**Required action:**
Locate all lines in the data below that hold "model" and show them.

Saved entries
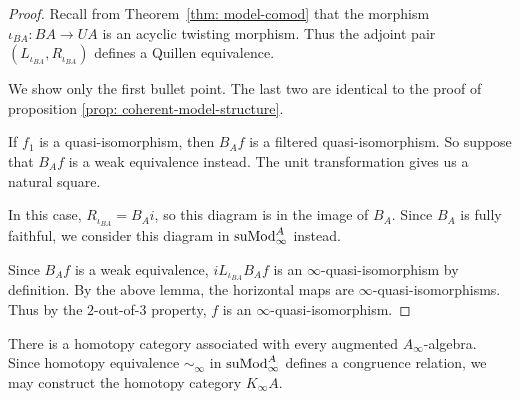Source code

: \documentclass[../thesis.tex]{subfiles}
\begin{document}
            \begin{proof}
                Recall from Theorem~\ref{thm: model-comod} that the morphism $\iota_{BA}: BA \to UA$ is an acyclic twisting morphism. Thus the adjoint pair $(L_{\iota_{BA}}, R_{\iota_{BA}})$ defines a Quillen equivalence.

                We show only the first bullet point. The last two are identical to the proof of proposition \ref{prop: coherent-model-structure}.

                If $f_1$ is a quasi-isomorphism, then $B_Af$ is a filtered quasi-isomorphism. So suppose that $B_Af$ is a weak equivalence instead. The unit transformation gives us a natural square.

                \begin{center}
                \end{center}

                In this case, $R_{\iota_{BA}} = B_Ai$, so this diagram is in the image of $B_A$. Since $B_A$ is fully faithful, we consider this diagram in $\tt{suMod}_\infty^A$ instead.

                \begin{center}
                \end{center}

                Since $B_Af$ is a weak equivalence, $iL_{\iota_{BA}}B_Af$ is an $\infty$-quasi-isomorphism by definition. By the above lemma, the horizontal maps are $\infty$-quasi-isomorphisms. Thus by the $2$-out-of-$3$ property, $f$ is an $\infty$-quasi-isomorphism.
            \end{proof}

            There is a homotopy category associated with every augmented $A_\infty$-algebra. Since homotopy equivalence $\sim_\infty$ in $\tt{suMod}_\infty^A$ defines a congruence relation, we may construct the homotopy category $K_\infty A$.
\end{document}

---

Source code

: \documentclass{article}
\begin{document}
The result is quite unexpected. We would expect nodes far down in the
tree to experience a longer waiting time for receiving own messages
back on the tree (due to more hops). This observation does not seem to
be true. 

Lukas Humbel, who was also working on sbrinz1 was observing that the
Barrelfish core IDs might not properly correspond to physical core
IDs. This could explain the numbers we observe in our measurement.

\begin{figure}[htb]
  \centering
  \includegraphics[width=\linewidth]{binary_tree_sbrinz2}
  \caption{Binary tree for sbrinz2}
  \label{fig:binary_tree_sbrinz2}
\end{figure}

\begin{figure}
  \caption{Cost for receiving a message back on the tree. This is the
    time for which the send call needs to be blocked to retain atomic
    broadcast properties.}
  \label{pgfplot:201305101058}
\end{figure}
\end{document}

---

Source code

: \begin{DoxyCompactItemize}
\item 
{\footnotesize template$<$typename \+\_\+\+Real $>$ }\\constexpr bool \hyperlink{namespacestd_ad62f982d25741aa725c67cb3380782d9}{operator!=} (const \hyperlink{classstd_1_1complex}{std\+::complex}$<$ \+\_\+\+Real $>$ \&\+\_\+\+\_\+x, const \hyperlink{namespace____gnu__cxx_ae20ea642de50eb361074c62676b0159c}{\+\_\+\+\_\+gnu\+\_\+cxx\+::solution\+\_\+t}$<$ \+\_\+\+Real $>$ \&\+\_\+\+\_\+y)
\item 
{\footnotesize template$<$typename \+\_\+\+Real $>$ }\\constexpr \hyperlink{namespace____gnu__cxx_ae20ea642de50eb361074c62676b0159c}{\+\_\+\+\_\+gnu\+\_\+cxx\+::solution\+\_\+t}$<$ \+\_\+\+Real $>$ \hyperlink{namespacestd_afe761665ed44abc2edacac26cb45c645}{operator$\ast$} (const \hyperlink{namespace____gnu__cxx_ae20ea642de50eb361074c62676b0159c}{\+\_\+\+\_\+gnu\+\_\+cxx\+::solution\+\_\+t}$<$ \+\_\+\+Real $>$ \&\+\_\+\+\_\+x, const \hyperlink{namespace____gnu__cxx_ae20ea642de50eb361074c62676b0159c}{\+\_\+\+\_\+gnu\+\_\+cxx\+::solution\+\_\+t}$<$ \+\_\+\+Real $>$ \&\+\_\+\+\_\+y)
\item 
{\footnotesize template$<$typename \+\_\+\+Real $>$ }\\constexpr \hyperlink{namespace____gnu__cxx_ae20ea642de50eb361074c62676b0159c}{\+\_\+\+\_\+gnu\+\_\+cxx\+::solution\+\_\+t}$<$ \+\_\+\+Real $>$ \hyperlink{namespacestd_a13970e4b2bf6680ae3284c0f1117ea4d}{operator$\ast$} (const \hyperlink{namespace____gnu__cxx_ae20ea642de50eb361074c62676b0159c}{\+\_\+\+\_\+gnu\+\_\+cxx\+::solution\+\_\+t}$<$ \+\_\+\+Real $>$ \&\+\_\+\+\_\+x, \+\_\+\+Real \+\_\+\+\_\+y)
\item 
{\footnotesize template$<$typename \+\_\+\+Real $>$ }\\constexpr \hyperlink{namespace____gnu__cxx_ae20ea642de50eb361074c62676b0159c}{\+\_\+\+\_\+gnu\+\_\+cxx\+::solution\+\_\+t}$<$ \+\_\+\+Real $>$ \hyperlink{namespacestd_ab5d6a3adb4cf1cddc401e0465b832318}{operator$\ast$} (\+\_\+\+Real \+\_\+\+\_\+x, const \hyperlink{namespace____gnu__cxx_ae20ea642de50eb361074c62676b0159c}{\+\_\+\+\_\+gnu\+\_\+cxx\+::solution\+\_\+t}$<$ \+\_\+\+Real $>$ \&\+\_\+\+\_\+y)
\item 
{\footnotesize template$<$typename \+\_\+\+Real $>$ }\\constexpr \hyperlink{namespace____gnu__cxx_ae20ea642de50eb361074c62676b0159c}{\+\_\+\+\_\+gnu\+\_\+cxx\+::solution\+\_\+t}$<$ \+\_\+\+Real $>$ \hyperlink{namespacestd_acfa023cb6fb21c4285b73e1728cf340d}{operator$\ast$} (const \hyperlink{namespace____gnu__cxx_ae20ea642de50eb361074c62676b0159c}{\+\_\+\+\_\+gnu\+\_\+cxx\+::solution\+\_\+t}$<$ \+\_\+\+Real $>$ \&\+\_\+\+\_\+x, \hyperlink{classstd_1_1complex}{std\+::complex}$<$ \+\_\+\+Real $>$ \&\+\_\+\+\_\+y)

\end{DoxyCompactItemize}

**Answer space:**
                Recall from Theorem~\ref{thm: model-comod} that the morphism $\iota_{BA}: BA \to UA$ is an acyclic twisting morphism. Thus the adjoint pair $(L_{\iota_{BA}}, R_{\iota_{BA}})$ defines a Quillen equivalence.
                We show only the first bullet point. The last two are identical to the proof of proposition \ref{prop: coherent-model-structure}.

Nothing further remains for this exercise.